| WHAT IS BEING ASKED |
Only the lines from the one containing "- 将来拡張：外部AI API連携" through the last line of the material should be returned, each exactly as it stands.

| DATA |
#####
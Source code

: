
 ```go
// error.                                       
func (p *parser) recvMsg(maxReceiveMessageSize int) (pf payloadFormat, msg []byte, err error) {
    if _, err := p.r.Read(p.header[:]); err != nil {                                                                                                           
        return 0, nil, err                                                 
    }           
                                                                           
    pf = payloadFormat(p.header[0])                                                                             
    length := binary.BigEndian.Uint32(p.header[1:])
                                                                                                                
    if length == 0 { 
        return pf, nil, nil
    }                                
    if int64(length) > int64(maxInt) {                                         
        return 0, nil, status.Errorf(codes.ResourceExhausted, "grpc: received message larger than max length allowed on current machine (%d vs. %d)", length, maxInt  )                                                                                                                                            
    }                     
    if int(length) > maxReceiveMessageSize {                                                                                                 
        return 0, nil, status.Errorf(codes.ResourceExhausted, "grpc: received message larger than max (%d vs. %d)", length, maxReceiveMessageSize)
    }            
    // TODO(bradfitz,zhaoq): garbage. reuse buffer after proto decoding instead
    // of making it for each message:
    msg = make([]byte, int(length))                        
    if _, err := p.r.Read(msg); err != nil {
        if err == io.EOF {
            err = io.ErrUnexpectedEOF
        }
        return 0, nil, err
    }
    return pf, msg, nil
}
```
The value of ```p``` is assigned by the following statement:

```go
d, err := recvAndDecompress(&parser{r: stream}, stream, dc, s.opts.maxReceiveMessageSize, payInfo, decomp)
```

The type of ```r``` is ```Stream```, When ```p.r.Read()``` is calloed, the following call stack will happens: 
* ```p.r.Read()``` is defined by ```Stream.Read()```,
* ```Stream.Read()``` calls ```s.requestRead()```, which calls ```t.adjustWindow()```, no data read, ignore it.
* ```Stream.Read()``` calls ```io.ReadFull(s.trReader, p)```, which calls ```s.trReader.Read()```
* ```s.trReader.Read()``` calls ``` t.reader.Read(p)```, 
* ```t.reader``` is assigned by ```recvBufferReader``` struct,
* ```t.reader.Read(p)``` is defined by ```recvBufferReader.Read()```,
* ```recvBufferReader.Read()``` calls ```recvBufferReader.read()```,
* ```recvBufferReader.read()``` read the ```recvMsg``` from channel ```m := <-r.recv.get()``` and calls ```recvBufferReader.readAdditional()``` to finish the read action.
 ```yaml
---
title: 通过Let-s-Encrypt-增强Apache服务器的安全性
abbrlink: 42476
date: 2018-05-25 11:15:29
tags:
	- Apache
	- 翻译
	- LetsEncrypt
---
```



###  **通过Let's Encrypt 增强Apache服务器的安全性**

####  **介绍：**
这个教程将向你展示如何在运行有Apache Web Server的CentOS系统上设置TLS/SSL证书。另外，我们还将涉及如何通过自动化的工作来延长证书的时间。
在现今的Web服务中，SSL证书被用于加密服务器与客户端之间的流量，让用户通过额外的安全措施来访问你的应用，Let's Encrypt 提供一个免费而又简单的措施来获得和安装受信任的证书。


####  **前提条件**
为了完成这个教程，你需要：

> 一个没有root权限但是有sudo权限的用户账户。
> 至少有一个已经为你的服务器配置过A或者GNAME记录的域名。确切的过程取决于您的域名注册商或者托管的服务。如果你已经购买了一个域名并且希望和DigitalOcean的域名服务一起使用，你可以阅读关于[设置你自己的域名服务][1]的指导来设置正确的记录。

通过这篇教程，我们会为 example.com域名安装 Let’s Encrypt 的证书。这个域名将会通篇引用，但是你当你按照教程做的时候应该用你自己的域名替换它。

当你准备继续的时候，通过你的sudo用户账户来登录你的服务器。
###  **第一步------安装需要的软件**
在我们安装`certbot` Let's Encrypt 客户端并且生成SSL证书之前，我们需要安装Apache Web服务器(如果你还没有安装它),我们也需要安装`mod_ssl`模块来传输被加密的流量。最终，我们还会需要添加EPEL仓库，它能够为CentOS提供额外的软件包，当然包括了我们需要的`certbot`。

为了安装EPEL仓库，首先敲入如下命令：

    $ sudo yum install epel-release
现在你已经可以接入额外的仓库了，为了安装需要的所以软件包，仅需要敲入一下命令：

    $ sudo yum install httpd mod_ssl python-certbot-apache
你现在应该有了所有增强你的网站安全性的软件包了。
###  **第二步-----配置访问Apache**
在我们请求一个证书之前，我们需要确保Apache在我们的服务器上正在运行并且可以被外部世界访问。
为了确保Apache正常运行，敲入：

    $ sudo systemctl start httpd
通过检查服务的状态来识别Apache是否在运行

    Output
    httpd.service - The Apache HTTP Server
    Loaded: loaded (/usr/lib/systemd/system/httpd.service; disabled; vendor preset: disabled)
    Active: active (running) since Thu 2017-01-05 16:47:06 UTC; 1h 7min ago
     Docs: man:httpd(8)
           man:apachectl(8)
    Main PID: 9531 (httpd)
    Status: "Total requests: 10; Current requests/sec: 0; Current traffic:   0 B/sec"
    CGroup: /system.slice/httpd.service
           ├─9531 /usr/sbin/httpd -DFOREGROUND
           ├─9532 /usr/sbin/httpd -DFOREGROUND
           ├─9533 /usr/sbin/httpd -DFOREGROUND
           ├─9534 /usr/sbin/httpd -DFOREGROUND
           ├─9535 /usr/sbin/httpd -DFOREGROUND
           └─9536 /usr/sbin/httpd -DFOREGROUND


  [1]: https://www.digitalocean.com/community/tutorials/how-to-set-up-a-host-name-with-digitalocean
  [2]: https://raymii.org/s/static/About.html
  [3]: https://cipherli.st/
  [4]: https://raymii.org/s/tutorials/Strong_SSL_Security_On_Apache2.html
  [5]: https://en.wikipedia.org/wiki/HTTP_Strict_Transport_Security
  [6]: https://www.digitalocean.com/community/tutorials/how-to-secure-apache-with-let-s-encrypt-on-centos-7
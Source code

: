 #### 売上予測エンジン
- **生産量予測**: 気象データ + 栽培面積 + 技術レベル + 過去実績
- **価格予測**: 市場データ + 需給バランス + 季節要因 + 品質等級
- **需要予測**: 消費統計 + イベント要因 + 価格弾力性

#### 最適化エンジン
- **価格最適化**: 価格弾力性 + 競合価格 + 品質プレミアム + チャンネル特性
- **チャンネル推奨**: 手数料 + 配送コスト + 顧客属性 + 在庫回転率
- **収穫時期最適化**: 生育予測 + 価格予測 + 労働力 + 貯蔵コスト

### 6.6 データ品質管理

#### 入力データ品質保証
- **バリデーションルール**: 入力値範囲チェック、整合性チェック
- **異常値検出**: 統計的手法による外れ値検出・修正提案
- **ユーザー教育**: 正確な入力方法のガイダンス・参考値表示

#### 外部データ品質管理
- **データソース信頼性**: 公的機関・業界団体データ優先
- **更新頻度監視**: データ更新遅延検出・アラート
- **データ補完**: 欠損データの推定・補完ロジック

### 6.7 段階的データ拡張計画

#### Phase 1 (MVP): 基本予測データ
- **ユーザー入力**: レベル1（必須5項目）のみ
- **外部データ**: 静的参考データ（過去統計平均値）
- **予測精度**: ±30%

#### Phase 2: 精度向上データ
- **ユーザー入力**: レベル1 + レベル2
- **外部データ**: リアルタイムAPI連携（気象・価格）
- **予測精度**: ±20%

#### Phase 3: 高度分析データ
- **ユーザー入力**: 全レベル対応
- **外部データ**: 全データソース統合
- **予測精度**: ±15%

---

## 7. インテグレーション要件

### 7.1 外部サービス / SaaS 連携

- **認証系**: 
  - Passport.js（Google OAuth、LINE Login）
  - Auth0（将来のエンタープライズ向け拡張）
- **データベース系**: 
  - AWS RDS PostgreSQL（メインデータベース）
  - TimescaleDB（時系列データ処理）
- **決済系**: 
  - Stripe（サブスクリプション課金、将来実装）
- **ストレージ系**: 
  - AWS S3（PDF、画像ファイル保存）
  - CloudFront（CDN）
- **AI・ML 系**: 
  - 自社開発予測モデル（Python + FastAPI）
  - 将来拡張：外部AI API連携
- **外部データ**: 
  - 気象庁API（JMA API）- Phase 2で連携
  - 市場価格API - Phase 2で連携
#####
| PROBLEM SOLUTION |
  - 将来拡張：外部AI API連携
- **外部データ**: 
  - 気象庁API（JMA API）- Phase 2で連携
  - 市場価格API - Phase 2で連携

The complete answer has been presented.